Wednesday’s run was a watchless one. At least it was out of sight. It was a cool Wednesday morning so once I strapped on my Heart Rate Monitor, I threw on my long sleeve short to cover my watch and dug out my GYMBOSS. After running a few slower runs these past couple weeks giving me time to recover from Rome, I was more than excited to kick some butt! I have run with a heart rate monitor in the past, but have never based my training solely on my heart rate. It’s certainly been a humbling experience so far!
The first week running at a cap of 140 beats per minute definitely tested my ego. I was SLOW! What I learned from this was:
- I was still fatigued from our trip which was anything but relaxing. We were on the go almost 90% of the time and we saw a ton of Italy. It was definitely worth it but exhausting. I am still trying to decide if running 26.2 miles was more tiring or hiking Cinque Terre, walking the entire city of Florence, or flying international with very little sleep?
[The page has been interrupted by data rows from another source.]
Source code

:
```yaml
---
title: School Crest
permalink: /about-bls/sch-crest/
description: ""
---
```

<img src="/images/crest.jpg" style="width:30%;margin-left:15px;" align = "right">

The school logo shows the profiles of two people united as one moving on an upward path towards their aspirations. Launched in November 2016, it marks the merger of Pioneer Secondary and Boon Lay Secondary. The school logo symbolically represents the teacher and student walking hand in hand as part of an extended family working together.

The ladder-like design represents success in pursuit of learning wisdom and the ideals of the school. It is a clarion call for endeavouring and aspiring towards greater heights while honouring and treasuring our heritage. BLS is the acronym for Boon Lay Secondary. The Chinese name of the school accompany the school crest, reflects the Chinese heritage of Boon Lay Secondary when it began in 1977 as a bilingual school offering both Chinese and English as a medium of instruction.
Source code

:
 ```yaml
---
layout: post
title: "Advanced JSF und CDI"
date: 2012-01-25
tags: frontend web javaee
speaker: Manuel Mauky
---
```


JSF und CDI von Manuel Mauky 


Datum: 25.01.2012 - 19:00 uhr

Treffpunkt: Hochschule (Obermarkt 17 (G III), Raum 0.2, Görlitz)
- I need to put my ego aside and trust this process. Over time I will see the number of miles I run in 60 minutes increase as I continue to recover fully from my marathon and also trust, not all runs need to be fast, or at a 9 minute pace (which is usually what I run my long runs at).
I set my timer on my GYMBOSS to go off every 2 minutes. After a few minutes of warm up exercises…(“shame on you if you’re not doing a warm up!”), I started out with a 10 minute slow jog not worrying about my pace. Once I heard the beep from my trusty GYMBOSS, I took off! I ran the next two minute a bit slower than my 10K race pace but still at a pretty good clip. The instructions said to run your fast part of the interval at 2 minutes faster per minute than your easy run pace.…(aka, 10K pace). Your Easy Run pace is the pace you run at when your able to keep your Heart Rate at 140. For some that may be a 10 minute mile or less, and for others it may be a 13 minute mile or more.
To be honest, it depends on the day. “Did you sleep well the night before? What did you have to eat…good, bad, or otherwise? How about your activity level…busier than usual? I could go on and on, but somedays you’re going to feel it and other days, not so much”. After 2 minutes of running hard, you run easy again to let your heart rate come back down to 140. Probably a slow jog and for some maybe even a walk. After two minutes, you get to run hard again. Yeah! You repeat this 8 times.
This is one of the funnest workouts I have done. The best part is you’ll feel liked you kicked some butt but you won’t feel like you need to crawl back in bed or take a nap latter in the day. It’s hard but not too hard. I am so pumped to discover how much faster my 2 minute intervals will get as I start to recover more from my marathon and enjoy more easier runs at a cap of 140 Heart Rate.
Sometimes running without knowing your pace but running simply by effort is a good change of pace. If you are hooked on your garmin/paces/mileage/splits/everything… go without a watch every now and then. Or at least don’t make it invisible.
No GYMBOSS, try this….. Run fast until you reach the next stop sign/tree/mailbox/whatever you think looks good and than jog. Don’t start running fast again until you feel completely recovered. Run fast again until you reach your next tree or sign. PLEASE don’t run so hard the two minutes feels like you’re going to die. Have fun! Relax! And most importantly, leave your watch out of sight. Start your watch at the start of your run, stop it at the finish, check your stats. HAVE FUN! I did.